More quarterly earnings coverage by NGI can be found here.
Lindsay spent a few minutes during the call to discuss how quickly the revamped performance-based contracts could be integrated, as dayrates historically have set the price. Trying to switch contracts to the new model within a year would be “a bit aggressive,” he said, “because the industry does have a tendency to adopt change relatively slowly.”
At the same time, though, H&P has seen an uptick in customers adopting technologies, and it is becoming successful in obtaining new contracts with some kind of performance-base award.
“Combining all of these technology solutions with the FlexRig is really beneficial, and there are customers out there, both small and large, that have interest in it,” Lindsay said. “The question is, how quickly can we get adoption is really hard to say, but I do think that we’re going to continue to see traction, and I think we will increase it as we go through 2021.”

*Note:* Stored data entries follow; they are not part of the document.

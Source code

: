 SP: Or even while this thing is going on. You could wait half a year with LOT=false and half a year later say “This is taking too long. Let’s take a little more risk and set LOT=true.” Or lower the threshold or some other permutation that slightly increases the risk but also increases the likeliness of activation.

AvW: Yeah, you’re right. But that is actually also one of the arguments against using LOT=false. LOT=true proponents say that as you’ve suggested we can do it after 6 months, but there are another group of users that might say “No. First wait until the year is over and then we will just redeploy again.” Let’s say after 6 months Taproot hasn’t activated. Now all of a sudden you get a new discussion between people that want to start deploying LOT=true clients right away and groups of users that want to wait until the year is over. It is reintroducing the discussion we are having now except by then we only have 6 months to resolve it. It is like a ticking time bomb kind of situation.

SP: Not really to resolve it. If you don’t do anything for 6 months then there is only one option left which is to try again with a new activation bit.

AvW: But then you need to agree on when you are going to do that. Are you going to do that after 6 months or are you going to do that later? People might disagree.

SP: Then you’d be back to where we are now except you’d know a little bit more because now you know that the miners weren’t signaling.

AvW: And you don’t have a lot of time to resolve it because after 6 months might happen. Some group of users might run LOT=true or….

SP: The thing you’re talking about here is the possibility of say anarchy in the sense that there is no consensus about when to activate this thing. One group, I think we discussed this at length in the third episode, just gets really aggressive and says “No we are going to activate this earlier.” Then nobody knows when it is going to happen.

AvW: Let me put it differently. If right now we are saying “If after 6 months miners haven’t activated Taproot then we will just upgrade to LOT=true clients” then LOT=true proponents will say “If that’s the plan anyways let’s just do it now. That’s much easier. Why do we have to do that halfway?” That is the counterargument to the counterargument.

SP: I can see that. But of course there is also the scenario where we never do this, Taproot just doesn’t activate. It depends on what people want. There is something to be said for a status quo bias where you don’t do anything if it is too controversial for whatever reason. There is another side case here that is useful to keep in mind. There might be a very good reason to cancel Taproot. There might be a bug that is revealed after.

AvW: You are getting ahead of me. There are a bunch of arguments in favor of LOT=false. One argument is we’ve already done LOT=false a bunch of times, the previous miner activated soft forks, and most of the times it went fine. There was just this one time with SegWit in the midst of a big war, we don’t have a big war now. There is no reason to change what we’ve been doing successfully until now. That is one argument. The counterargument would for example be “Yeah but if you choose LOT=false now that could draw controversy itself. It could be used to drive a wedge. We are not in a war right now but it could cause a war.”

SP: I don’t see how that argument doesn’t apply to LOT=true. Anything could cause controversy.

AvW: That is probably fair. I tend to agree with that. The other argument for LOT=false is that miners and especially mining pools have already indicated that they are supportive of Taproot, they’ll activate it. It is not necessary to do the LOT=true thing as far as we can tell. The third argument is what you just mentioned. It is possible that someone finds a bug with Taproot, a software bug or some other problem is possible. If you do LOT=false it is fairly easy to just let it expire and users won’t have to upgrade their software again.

Meanwhile, Covid-19 has brought about an “unprecedented decline in activity,” which “continues to reverberate throughout the industry,” he said. “The ramifications will be felt for several quarters to come.”
In light of the impact, “the current state of the industry pointedly underscores a necessity for change and is providing opportunities to accelerate strategic objectives aimed at how we approach adding value and how that value is perceived by our customers.”
To give some perspective, H&P’s fleet at the end of June included 262 U.S. land rigs, 32 international land rigs and eight offshore platform rigs. It now expects to exit September with 58-63 contracted rigs working in North America, including 10-15 generating revenue that could remain idle.
The global operator’s revamped customer-centric approach “is evolving to encompass the wider array of drilling and digital technology solutions H&P can deliver,” Lindsay said. “Rather than focusing on discrete products, like rigs or separate technology applications, we are focusing on packaging the total solution — combining people, rigs and technology to deliver the best possible well that accomplishes our customer’s operational goals while reducing their financial risk.
“We believe these changes are required in order to improve not only the value delivery, but also to enhance the economic performance for our customers and H&P stakeholders.”
Actions underway to preserve the financial position include reducing the annual dividend by $200 million. The planned fiscal 2020 capital spend of $95 million has been cut by another $40 million. In addition, $50 million was sliced from fixed operational overhead, with general and administrative expenses reduced by $25 million on an annualized basis.
“While the vast majority of these reductions are related to the U.S., we are implementing similar cost-saving measures in our international locations as well, working through local jurisdictional regulations,” CFO Mark Smith said.
“More than a quarter has passed since the Covid-19 pandemic began, and we are still unable to reasonably estimate its duration or ascertain the full extent it will have on the industry in terms of timing or magnitude of a recovery,” the financial chief said. “As a result, we cannot be certain of the ultimate impact on H&P’s operations or financial position.”
Net quarterly loss was $46 million (minus 43 cents/share) versus year-ago losses of $155 million (minus $1.42). Operating revenue declined to $317 million from $688 million.
In the North American Solutions business, quarterly operating losses totaled $25 million, driven by a dramatic decline in rig activity. In fiscal 3Q2019, operating losses were $147 million. Revenue in the latest quarter benefited from $50.2 million in early contract termination fees and better-than-anticipated activity from more favorable timing around stacking rigs.